Saved data entries.
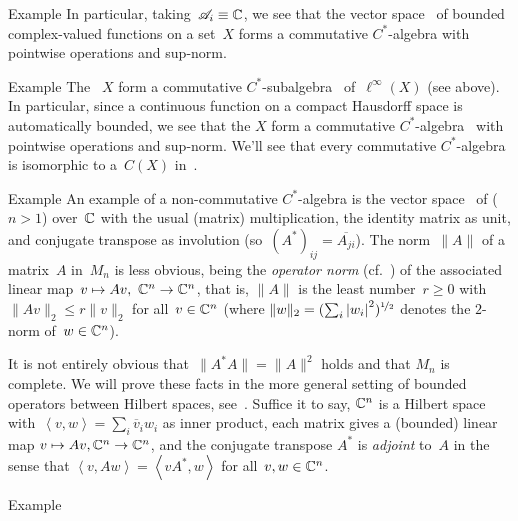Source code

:\documentclass[a]{subfiles}
\begin{document}
\begin{parsec}
\begin{point}{Example}
In particular,
taking~$\mathscr{A}_i\equiv \mathbb{C}$,
we see that
the vector space~ of bounded complex-valued functions
on a set~$X$ forms a commutative $C^*$-algebra
with pointwise operations and sup-norm.
\end{point}
\begin{point}{Example}%
The ~$X$
form a commutative $C^*$-subalgebra~
of~$\ell^\infty(X)$ (see above).
In particular,
since a continuous function on a compact Hausdorff space is 
automatically bounded,
we see that the  $X$
form a commutative $C^*$-algebra~
with pointwise operations and sup-norm.
We'll see that every commutative $C^*$-algebra
is isomorphic to a~$C(X)$
in~.
\end{point}
\begin{point}{Example}%
An example of a non-commutative
$C^*$-algebra
is
the vector space~
of  ($n>1$) over~$\mathbb{C}$
with the usual (matrix) multiplication,
the identity matrix as unit,
and conjugate transpose
as involution
(so~$(A^*)_{ij} = \overline{A_{ji}}$).
The norm~$\|A\|$ of a matrix~$A$ in~$M_n$
is less obvious,
being
the \emph{operator norm}
(cf.~)
of the associated linear map~$v\mapsto Av,\ \C^n\to\C^n$,
that is,
$\|A\|$ is
the least number~$r\geq 0$
with $\|Av\|_2\leq r\|v\|_2$
for all~$v\in \mathbb{C}^n$
(where $\|w\|_2=(\sum_i \left|w_i\right|^2)^{\nicefrac{1}{2}}$
denotes the $2$-norm
of~$w\in \mathbb{C}^n$).

It is not entirely obvious that~$\|A^*A\|=\|A\|^2$
holds
and that $M_n$ is complete.
We will prove these facts in the more general setting
of bounded operators between Hilbert spaces, 
see~.
Suffice it to say, $\mathbb{C}^n$ is a Hilbert space
with~$\left<v,w\right>=\sum_i \overline{v}_iw_i$
as inner product,
each matrix gives a (bounded) linear map $v\mapsto Av,\mathbb{C}^n\to \mathbb{C}^n$,
and the conjugate transpose $A^*$ is \emph{adjoint} to~$A$
in the sense that $\left<v,Aw\right> = \left<vA^*,w\right>$
for all~$v,w\in\mathbb{C}^n$.
\end{point}
\begin{point}{Example}%
\end{point}
\end{parsec}
\end{document}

Task directions. Please copy the data above character for character, skipping any pictures.

Solved problem.
Source code

:\documentclass[a]{subfiles}
\begin{document}
\begin{parsec}
\begin{point}{Example}
In particular,
taking~$\mathscr{A}_i\equiv \mathbb{C}$,
we see that
the vector space~ of bounded complex-valued functions
on a set~$X$ forms a commutative $C^*$-algebra
with pointwise operations and sup-norm.
\end{point}
\begin{point}{Example}%
The ~$X$
form a commutative $C^*$-subalgebra~
of~$\ell^\infty(X)$ (see above).
In particular,
since a continuous function on a compact Hausdorff space is 
automatically bounded,
we see that the  $X$
form a commutative $C^*$-algebra~
with pointwise operations and sup-norm.
We'll see that every commutative $C^*$-algebra
is isomorphic to a~$C(X)$
in~.
\end{point}
\begin{point}{Example}%
An example of a non-commutative
$C^*$-algebra
is
the vector space~
of  ($n>1$) over~$\mathbb{C}$
with the usual (matrix) multiplication,
the identity matrix as unit,
and conjugate transpose
as involution
(so~$(A^*)_{ij} = \overline{A_{ji}}$).
The norm~$\|A\|$ of a matrix~$A$ in~$M_n$
is less obvious,
being
the \emph{operator norm}
(cf.~)
of the associated linear map~$v\mapsto Av,\ \C^n\to\C^n$,
that is,
$\|A\|$ is
the least number~$r\geq 0$
with $\|Av\|_2\leq r\|v\|_2$
for all~$v\in \mathbb{C}^n$
(where $\|w\|_2=(\sum_i \left|w_i\right|^2)^{\nicefrac{1}{2}}$
denotes the $2$-norm
of~$w\in \mathbb{C}^n$).

It is not entirely obvious that~$\|A^*A\|=\|A\|^2$
holds
and that $M_n$ is complete.
We will prove these facts in the more general setting
of bounded operators between Hilbert spaces, 
see~.
Suffice it to say, $\mathbb{C}^n$ is a Hilbert space
with~$\left<v,w\right>=\sum_i \overline{v}_iw_i$
as inner product,
each matrix gives a (bounded) linear map $v\mapsto Av,\mathbb{C}^n\to \mathbb{C}^n$,
and the conjugate transpose $A^*$ is \emph{adjoint} to~$A$
in the sense that $\left<v,Aw\right> = \left<vA^*,w\right>$
for all~$v,w\in\mathbb{C}^n$.
\end{point}
\begin{point}{Example}%
\end{point}
\end{parsec}
\end{document}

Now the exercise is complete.